Politika
Kamil Karamete’den sert tepki: Olmadı sayın Elitaş olmadı. Gelin oturup tartışalım.
Demokrat Parti GİK üyesi Kamil Karamete, AK Parti Genel başkan vekili Mustafa Elitaş’a, kayseri’deki ziyaretleri sırasında söylediği sözlerine sert tepki gösterirken ‘Olmadı sayın Elitaş olmadı. Gelin oturup tartışalım’ dedi ve tepkisini şöyle dile getirdi.
Partinizin Kayseri’deki bir toplantısında, teşkilatınıza ve partililerinize, “şehit aileleri ile tartışmaya girmeyin “ uyarısını yapmışsınız. Siz ,bu vatan için toprağa düşmüş, fidan gibi gençlerimizin acısını, sadece onların anne, baba, eş ve çocuklarının yaşadığını mı düşünüyorsunuz? Yalnızca onların gözyaşı döktüğünü mü zannediyorsunuz? Eğer böyleyse, biz çoktan Millet olma vasfımızı kaybetmişizdir. Şunu iyi bilinizki, her Türk şehit ailesidir. O kaybettiğimiz şehitler, hepimizin evladı ve kardeşidir. Hani nutuk atarken, “biz hepimiz kardeşiz, biz bir aileyiz” diyordunuz ya. Millet olmak, Soma da maden kazasında, Erzincan da göçükte, orman yangınında, depremlerde kaybettiklerimizin acısını, en yakınındakiler kadar hissetmemiz demektir. Bir başkasına yapılan haksızlığa, en yakınımıza, kendi ailemizden birine yapılmış gibi hassasiyet göstermek, bizi Millet yapar.

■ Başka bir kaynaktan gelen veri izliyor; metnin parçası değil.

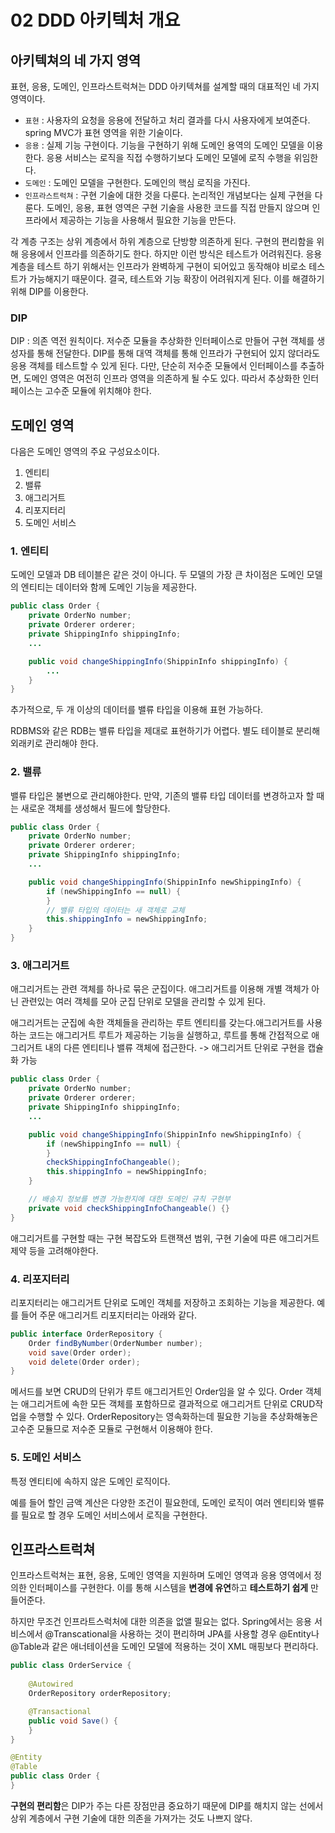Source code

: # 02 DDD 아키텍처 개요

## 아키텍쳐의 네 가지 영역
표현, 응용, 도메인, 인프라스트럭쳐는 DDD 아키텍쳐를 설계할 때의 대표적인 네 가지 영역이다.
- `표현` : 사용자의 요청을 응용에 전달하고 처리 결과를 다시 사용자에게 보여준다. spring MVC가 표현 영역을 위한 기술이다.
- `응용` : 실제 기능 구현이다. 기능을 구현하기 위해 도메인 용역의 도메인 모델을 이용한다. 응용 서비스는 로직을 직접 수행하기보다 도메인 모델에 로직 수행을 위임한다. 
- `도메인` : 도메인 모델을 구현한다. 도메인의 핵심 로직을 가진다.
- `인프라스트럭쳐` : 구현 기술에 대한 것을 다룬다. 논리적인 개념보다는 실제 구현을 다룬다.
도메인, 응용, 표현 영역은 구현 기술을 사용한 코드를 직접 만들지 않으며 인프라에서 제공하는 기능을 사용해서 필요한 기능을 만든다.

각 계층 구조는 상위 계층에서 하위 계층으로 단방향 의존하게 된다. 구현의 편리함을 위해 응용에서 인프라를 의존하기도 한다. 하지만 이런 방식은 테스트가 어려워진다. 응용 계층을 테스트 하기 위해서는 인프라가 완벽하게 구현이 되어있고 동작해야 비로소 테스트가 가능해지기 때문이다.
결국, 테스트와 기능 확장이 어려워지게 된다. 이를 해결하기 위해 DIP를 이용한다.

###  DIP 
DIP : 의존 역전 원칙이다. 저수준 모듈을 추상화한 인터페이스로 만들어 구현 객체를 생성자를 통해 전달한다.
DIP를 통해 대역 객체를 통해 인프라가 구현되어 있지 않더라도 응용 객체를 테스트할 수 있게 된다.
다만, 단순히 저수준 모듈에서 인터페이스를 추출하면, 도메인 영역은 여전히 인프라 영역을 의존하게 될 수도 있다. 따라서 추상화한 인터페이스는 고수준 모듈에 위치해야 한다.

## 도메인 영역
다음은 도메인 영역의 주요 구성요소이다.

1. 엔티티
2. 밸류
3. 애그리거트
4. 리포지터리
5. 도메인 서비스

### 1. 엔티티

도메인 모델과 DB 테이블은 같은 것이 아니다.
두 모델의 가장 큰 차이점은 도메인 모델의 엔티티는 데이터와 함께 도메인 기능을 제공한다.

```java
public class Order {
	private OrderNo number;
	private Orderer orderer;
	private ShippingInfo shippingInfo;
	...

	public void changeShippingInfo(ShippinInfo shippingInfo) {
        ...
	}
}
```

추가적으로, 두 개 이상의 데이터를 밸류 타입을 이용해 표현 가능하다.

RDBMS와 같은 RDB는 밸류 타입을 제대로 표현하기가 어렵다. 
별도 테이블로 분리해 외래키로 관리해야 한다.

### 2. 밸류
밸류 타입은 불변으로 관리해야한다. 
만약, 기존의 밸류 타입 데이터를 변경하고자 할 때는 새로운 객체를 생성해서 필드에 할당한다.

```java
public class Order {
	private OrderNo number;
	private Orderer orderer;
	private ShippingInfo shippingInfo;
	...

	public void changeShippingInfo(ShippinInfo newShippingInfo) {
		if (newShippingInfo == null) {
		}
		// 밸류 타입의 데이터는 새 객체로 교체
		this.shippingInfo = newShippingInfo;
	}
}
```

### 3. 애그리거트
애그리거트는 관련 객체를 하나로 묶은 군집이다. 
애그리거트를 이용해 개별 객체가 아닌 관련있는 여러 객체를 모아 군집 단위로 모델을 관리할 수 있게 된다.

애그리거트는 군집에 속한 객체들을 관리하는 루트 엔티티를 갖는다.애그리거트를 사용하는 코드는 애그리거트 루트가 제공하는 기능을 실행하고, 루트를 통해 간접적으로 애그리거트 내의 다른 엔티티나 밸류 객체에 접근한다. -> 애그리거트 단위로 구현을 캡슐화 가능

```java
public class Order {
	private OrderNo number;
	private Orderer orderer;
	private ShippingInfo shippingInfo;
	...

	public void changeShippingInfo(ShippinInfo newShippingInfo) {
		if (newShippingInfo == null) {
		}
		checkShippingInfoChangeable();
		this.shippingInfo = newShippingInfo;
	}

	// 배송지 정보를 변경 가능한지에 대한 도메인 규칙 구현부
	private void checkShippingInfoChangeable() {}
}
```

애그리거트를 구현할 때는 구현 복잡도와 트랜잭션 범위, 구현 기술에 따른 애그리거트 제약 등을 고려해야한다.

### 4. 리포지터리
리포지터리는 애그리거트 단위로 도메인 객체를 저장하고 조회하는 기능을 제공한다. 예를 들어 주문 애그리거트 리포지터리는 아래와 같다.

```java
public interface OrderRepository {
	Order findByNumber(OrderNumber number);
	void save(Order order);
	void delete(Order order);
}
```

메서드를 보면 CRUD의 단위가 루트 애그리거트인 Order임을 알 수 있다.
Order 객체는 애그리거트에 속한 모든 객체를 포함하므로 결과적으로 애그리거트 단위로 CRUD작업을 수행할 수 있다. 
OrderRepository는 영속화하는데 필요한 기능을 추상화해놓은 고수준 모듈므로 저수준 모듈로 구현해서 이용해야 한다.

### 5. 도메인 서비스 
특정 엔티티에 속하지 않은 도메인 로직이다.

예를 들어 할인 금액 계산은 다양한 조건이 필요한데, 도메인 로직이 여러 엔티티와 밸류를 필요로 할 경우 도메인 서비스에서 로직을 구현한다.


## 인프라스트럭쳐
인프라스트럭쳐는 표현, 응용, 도메인 영역을 지원하며 도메인 영역과 응용 영역에서 정의한 인터페이스를 구현한다.
이를 통해 시스템을 **변경에 유연**하고 **테스트하기 쉽게** 만들어준다.

하지만 무조건 인프라트스럭처에 대한 의존을 없앨 필요는 없다. 
Spring에서는 응용 서비스에서 @Transcational을 사용하는 것이 편리하며 JPA를 사용할 경우 @Entity나 @Table과 같은 애너테이션을 도메인 모델에 적용하는 것이 XML 매핑보다 편리하다.

```java
public class OrderService {
	
	@Autowired
	OrderRepository orderRepository;

	@Transactional
	public void Save() {
	}
}
```

```java
@Entity
@Table
public class Order {
}
```

**구현의 편리함**은 DIP가 주는 다른 장점만큼 중요하기 때문에 DIP를 해치지 않는 선에서 상위 계층에서 구현 기술에 대한 의존을 가져가는 것도 나쁘지 않다.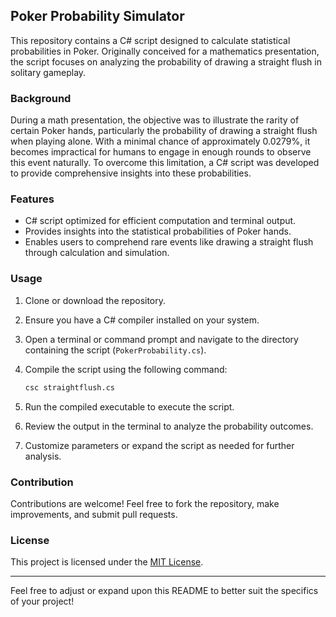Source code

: ## Poker Probability Simulator

This repository contains a C# script designed to calculate statistical probabilities in Poker. Originally conceived for a mathematics presentation, the script focuses on analyzing the probability of drawing a straight flush in solitary gameplay.

### Background

During a math presentation, the objective was to illustrate the rarity of certain Poker hands, particularly the probability of drawing a straight flush when playing alone. With a minimal chance of approximately 0.0279%, it becomes impractical for humans to engage in enough rounds to observe this event naturally. To overcome this limitation, a C# script was developed to provide comprehensive insights into these probabilities.

### Features

- C# script optimized for efficient computation and terminal output.
- Provides insights into the statistical probabilities of Poker hands.
- Enables users to comprehend rare events like drawing a straight flush through calculation and simulation.

### Usage

1. Clone or download the repository.
2. Ensure you have a C# compiler installed on your system.
3. Open a terminal or command prompt and navigate to the directory containing the script (`PokerProbability.cs`).
4. Compile the script using the following command:

   ```bash
   csc straightflush.cs
   ```

5. Run the compiled executable to execute the script.
6. Review the output in the terminal to analyze the probability outcomes.
7. Customize parameters or expand the script as needed for further analysis.

### Contribution

Contributions are welcome! Feel free to fork the repository, make improvements, and submit pull requests.

### License

This project is licensed under the [MIT License](LICENSE).

---

Feel free to adjust or expand upon this README to better suit the specifics of your project!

Hatırlarmısınız sayın Elitaş. 28 Şubat darbesi sonrası kapatılan Refah Partisinin yerine kurulan Fazilet Partisinin siz, Kayseri İl başkanı, bende DYP Kayseri İl başkanıydım. O günlerin ağır baskılarına rağmen, Tv proğramlarında İl Başkanları, rahmetli Hami Kıranartlıoğlu(ANAP), rahmetli Şaban Solmaz(MHP), Kemal Nakipoğlu(CHP), siz ve ben partilerimiz adına, açık oturumlarda Kayseri’yi ve Ülke meselelerini konuşuyor, nezaket ve saygı içerisinde tartışıyorduk. O günlerde bizler için demokrasi ve siyaset kültürü, başkasına yapılan haksızlığa karşı, hep birlikte durmak demek di. Refah Partisine ve yöneticilerine yapılanlara, getirilen siyasi yasaklara, baş örtüsü mağduriyetine, siyasete dışarıdan yapılan müdahalelere, hukuksuz tutuklamalara, karşı durmak, buna hep birlikte tepki göstermek, vazgeçilmezimizdi.
Belli ki Şimdi ise, sadece koltuğunuzu korumak uğruna, adını “terörsüz Türkiye “ koyduğunuz, Terörist başını muhatap alarak, etnik bölücülüğü, Kandil den, Ankara’ya taşıdığınız bu süreci, Türk Milletine izah edememenin, doğruluğunu anlatamamanın sıkıntısını ve telaşını yaşıyorsunuz. Anlatamadığınız, cevap veremediğiniz işlerde yine tartışmayıp, “ he de “ geçsin mi diyeceksiniz?
Şunu iyi bilinki, hepimiz şehit ailesiyiz ve bizim, yani Türk Milletinin istemediği hiç bir şeyi yapmanıza müsaade etmeyeceğiz. Türk Milleti kendi sürecini, kendi yolunu 29 Ekim 1923 de belirlemiştir.